Stored entries

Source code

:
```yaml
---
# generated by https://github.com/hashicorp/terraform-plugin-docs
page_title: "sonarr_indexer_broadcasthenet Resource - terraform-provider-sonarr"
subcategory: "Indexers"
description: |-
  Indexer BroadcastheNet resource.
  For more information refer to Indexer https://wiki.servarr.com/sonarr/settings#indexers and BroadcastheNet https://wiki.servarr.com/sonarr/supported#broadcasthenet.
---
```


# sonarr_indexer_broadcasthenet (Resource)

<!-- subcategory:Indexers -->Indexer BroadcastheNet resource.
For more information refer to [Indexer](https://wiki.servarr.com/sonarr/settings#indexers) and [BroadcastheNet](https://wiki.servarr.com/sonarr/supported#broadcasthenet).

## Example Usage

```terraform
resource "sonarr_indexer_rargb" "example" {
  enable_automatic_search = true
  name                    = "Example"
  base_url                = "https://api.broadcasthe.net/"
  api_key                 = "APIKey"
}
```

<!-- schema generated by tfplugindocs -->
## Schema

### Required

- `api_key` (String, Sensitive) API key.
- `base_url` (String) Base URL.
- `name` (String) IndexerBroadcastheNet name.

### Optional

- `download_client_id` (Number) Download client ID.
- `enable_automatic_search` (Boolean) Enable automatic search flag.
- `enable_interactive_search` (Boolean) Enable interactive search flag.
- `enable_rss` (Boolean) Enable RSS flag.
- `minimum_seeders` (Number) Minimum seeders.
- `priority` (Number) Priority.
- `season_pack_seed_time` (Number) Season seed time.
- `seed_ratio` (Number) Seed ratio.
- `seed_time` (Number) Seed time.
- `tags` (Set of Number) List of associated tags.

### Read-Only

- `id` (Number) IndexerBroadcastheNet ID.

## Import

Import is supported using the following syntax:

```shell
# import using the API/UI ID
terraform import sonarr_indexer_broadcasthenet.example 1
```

**Exercise instructions:**
Only the lines from the one holding "### Required" through the final line of the entries, both included, should be given again, word for word.

**Answer section:**
### Required

- `api_key` (String, Sensitive) API key.
- `base_url` (String) Base URL.
- `name` (String) IndexerBroadcastheNet name.

### Optional

- `download_client_id` (Number) Download client ID.
- `enable_automatic_search` (Boolean) Enable automatic search flag.
- `enable_interactive_search` (Boolean) Enable interactive search flag.
- `enable_rss` (Boolean) Enable RSS flag.
- `minimum_seeders` (Number) Minimum seeders.
- `priority` (Number) Priority.
- `season_pack_seed_time` (Number) Season seed time.
- `seed_ratio` (Number) Seed ratio.
- `seed_time` (Number) Seed time.
- `tags` (Set of Number) List of associated tags.

### Read-Only

- `id` (Number) IndexerBroadcastheNet ID.

## Import

Import is supported using the following syntax:

```shell
# import using the API/UI ID
terraform import sonarr_indexer_broadcasthenet.example 1
```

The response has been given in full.